Copied to clipboard

Flag this post as spam?

This post will be reported to the moderators as potential spam to be looked at


  • Gustas Sagaitis 14 posts 93 karma points
    May 01, 2014 @ 16:27
    Gustas Sagaitis
    0

    imagegen large index.xml file size, high CPU and memory usage

    Hi,

    I have about 1000 images in one folder, from 4K to 90K size, 16M of images in total, not much at all.

    Then there is a page that basically loads bunch of those images using imagegen, not all of them but 200 or so. The parameters used are width, altimage and image.

    Then imagegen (w3wp.exe process) starts consuming all available CPU and memory, in less than 30 seconds it will consume 6 GB of ram and then some crashing entire machine. I have observed that it will create very large index.xml file, in my case it managed to create 16gb index file with many duplicate entries.

    Version that I am using is 2.9.1

    I found this thread, seems to be similar problem that I am describing http://our.umbraco.org/projects/website-utilities/imagegen/imagegen-bugs/31334-Imagegen-problem-with-large-image-folder.

    Any ideas of what could be causing it? Is there a fix?

  • Douglas Robar 3570 posts 4711 karma points MVP ∞ admin c-trib
    May 01, 2014 @ 17:33
    Douglas Robar
    101

    Hi, Gustas,

    Thanks for the forum post. Very odd behavior when using ImageGen 2.9.1.

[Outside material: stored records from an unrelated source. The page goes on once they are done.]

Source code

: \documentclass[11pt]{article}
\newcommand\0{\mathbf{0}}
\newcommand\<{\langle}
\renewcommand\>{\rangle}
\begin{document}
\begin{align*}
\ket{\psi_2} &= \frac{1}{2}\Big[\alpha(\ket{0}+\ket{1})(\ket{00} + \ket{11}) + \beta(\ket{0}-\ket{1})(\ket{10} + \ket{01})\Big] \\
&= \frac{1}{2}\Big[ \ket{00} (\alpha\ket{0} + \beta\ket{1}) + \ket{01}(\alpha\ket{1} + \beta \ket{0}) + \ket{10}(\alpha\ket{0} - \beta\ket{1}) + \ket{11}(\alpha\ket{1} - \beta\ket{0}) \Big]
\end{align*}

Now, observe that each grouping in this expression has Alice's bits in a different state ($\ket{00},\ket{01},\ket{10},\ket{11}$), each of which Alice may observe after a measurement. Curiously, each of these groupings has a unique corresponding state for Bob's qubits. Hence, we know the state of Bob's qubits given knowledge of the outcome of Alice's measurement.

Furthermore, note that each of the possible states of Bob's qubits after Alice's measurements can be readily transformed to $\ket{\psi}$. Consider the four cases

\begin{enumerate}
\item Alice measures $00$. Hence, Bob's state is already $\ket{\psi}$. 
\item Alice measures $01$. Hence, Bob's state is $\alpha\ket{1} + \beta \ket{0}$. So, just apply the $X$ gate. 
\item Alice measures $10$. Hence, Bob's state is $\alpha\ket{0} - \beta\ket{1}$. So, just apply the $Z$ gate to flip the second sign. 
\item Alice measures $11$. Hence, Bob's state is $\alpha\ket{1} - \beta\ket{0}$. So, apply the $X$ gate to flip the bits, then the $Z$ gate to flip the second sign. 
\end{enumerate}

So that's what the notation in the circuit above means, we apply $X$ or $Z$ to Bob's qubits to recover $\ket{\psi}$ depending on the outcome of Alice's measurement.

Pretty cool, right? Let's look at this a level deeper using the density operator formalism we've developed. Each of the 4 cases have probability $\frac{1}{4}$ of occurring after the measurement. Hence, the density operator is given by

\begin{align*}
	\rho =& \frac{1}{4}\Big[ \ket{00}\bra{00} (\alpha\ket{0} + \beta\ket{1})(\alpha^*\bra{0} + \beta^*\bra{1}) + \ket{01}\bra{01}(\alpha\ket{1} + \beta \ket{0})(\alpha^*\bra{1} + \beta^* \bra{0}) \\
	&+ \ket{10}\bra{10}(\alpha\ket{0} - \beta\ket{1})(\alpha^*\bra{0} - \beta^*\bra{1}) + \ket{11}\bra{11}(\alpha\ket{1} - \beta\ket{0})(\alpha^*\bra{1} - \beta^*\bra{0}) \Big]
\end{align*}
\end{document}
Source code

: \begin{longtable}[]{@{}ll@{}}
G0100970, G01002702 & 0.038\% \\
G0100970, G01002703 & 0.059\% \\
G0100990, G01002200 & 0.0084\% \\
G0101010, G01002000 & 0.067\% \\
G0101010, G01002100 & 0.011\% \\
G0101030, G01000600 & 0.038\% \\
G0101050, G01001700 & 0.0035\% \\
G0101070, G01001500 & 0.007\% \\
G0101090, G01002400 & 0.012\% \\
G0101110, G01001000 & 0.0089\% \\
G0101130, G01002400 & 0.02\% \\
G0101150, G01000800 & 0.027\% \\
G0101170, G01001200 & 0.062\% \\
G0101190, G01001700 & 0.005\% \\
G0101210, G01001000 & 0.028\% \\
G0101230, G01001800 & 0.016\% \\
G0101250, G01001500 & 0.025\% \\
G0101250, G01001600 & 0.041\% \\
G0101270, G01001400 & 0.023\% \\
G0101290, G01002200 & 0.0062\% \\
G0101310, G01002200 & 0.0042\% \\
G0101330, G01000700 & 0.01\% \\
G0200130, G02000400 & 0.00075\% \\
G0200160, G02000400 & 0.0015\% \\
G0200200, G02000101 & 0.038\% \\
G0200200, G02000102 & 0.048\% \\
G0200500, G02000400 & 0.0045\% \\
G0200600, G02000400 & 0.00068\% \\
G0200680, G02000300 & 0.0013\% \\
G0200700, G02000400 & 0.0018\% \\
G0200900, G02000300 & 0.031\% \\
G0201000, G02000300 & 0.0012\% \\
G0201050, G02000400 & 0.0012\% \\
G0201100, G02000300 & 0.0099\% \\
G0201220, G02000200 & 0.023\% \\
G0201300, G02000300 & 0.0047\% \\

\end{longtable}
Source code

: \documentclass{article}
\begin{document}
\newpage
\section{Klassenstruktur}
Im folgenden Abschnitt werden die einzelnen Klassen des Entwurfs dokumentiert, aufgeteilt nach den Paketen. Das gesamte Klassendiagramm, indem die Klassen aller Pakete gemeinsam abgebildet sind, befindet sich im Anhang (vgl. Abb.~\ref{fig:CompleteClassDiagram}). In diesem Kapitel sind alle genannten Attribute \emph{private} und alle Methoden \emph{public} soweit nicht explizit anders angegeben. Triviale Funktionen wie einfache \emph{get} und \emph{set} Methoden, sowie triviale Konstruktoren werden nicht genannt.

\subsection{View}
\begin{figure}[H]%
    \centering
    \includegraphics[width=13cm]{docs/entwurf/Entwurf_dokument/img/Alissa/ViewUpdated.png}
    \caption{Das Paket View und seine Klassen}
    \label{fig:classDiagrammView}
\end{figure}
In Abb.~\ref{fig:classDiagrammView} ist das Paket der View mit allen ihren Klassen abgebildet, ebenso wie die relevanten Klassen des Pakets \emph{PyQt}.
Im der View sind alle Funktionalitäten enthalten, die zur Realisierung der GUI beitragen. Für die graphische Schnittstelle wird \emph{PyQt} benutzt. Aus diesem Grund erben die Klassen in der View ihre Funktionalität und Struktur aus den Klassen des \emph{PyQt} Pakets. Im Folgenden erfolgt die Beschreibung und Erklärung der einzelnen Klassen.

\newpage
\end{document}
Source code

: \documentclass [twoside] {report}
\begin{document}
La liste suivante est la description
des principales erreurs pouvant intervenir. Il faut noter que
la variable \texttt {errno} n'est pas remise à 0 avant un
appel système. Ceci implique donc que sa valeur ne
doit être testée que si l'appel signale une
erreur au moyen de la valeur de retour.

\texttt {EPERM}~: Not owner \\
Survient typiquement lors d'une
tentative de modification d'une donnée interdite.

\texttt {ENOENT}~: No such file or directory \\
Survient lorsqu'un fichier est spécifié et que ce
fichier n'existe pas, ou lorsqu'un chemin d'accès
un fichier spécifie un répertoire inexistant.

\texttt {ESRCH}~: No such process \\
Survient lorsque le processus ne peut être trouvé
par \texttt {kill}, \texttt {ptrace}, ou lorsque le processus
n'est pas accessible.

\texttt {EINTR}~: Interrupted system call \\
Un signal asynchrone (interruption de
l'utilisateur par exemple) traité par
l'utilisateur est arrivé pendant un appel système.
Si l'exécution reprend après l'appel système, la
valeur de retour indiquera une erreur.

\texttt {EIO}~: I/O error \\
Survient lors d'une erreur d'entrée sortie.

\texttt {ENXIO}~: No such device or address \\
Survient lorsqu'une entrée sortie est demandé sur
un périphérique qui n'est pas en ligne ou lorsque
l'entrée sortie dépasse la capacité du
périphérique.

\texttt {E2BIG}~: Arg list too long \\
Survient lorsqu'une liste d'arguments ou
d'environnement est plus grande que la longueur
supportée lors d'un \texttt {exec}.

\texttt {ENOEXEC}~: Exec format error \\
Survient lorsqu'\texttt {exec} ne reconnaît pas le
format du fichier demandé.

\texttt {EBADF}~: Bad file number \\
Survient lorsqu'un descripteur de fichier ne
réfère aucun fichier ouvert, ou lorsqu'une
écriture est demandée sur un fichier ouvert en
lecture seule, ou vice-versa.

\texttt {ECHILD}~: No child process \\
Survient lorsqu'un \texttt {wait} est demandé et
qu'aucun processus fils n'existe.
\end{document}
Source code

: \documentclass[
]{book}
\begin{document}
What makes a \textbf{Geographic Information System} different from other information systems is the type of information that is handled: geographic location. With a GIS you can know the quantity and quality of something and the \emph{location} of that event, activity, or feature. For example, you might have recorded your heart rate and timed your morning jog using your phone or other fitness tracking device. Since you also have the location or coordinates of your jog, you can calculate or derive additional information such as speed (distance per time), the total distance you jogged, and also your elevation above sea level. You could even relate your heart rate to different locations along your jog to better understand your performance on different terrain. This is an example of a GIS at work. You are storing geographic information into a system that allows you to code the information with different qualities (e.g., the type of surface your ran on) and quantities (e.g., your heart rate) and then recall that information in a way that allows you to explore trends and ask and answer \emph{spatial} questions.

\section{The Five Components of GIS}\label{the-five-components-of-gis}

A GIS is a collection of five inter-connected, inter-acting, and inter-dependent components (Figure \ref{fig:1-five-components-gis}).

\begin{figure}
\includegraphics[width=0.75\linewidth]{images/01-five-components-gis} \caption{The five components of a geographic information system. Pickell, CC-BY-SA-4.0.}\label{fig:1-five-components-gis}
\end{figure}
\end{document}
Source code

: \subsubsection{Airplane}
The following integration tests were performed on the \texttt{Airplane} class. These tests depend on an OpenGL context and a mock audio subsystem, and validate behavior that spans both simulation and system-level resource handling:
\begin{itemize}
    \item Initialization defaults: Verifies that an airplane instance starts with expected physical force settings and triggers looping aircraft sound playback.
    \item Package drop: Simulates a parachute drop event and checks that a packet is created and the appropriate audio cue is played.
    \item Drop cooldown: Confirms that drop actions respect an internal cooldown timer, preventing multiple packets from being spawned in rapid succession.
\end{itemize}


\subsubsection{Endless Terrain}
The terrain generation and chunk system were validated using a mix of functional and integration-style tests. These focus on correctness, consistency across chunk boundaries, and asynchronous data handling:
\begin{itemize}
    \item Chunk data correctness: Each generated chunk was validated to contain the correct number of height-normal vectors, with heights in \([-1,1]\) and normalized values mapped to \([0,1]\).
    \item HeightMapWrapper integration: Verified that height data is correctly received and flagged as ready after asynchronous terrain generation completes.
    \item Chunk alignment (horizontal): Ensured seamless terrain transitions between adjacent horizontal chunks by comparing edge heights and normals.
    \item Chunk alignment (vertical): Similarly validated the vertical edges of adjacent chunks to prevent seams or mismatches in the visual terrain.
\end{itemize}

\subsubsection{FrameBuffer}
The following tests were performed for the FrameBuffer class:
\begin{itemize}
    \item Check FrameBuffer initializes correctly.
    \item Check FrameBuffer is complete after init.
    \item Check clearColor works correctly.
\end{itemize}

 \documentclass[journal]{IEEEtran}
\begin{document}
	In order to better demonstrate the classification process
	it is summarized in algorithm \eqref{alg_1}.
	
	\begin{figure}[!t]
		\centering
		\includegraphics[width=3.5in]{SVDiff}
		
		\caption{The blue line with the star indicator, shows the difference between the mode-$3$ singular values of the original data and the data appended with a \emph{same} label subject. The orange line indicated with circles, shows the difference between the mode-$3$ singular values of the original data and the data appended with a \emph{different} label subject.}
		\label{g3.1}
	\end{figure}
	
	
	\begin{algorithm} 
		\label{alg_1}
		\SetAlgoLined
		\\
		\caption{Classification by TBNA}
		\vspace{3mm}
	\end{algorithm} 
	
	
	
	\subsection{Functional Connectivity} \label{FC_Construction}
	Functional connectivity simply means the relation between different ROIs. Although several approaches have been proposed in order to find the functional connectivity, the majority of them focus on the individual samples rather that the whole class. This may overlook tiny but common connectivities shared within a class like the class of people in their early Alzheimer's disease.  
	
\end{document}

    A 16gb index file will attempt to be put in memory, which will obviously swamp the 6gb of ram on the server, so that's likely the source of the problem. The question is, why is it 16gb? That's an insane size. I wonder if this were an upgrade from an earlier version and the old (and outdated) cache information were not deleted.

    In any event, it is always safe to delete 'cached' folders as any needed images will be recreated and saved when next requested. Granted, the initial generation of resized images will place a burden on the cpu and memory, and .net and ImageGen use available resources to perform the tasks as quickly as possible for website visitors. But once the cache is primed subsequent requests can simply send a 304 response or the already-cached image from the server.

    1. Please delete the 'cached' folder. (this might take some time as Windows can be slow with many small files)
    2. When the cached folder is finally deleted, recycle the application pool to clear anything in memory
    3. Again delete anything in the 'cached' folder that might have been put there if the site were busy while doing the prior two steps
    4. Again, recycle the app pool to clear anything in memory

    Typically you'd only need to do steps 1 & 2 but as you've got a problem it's worth being doubly sure all old cached data is cleared from disk and memory. The index.xml file and resized images should begin appearing in the cached folder upon the next request. The index.xml file should be only a few KB to begin with and grow to some number of MB as the cache is primed. It should never be into GB and if it gets there (especially immediately) then the steps above weren't sufficient to clear the memory of the previous cache data.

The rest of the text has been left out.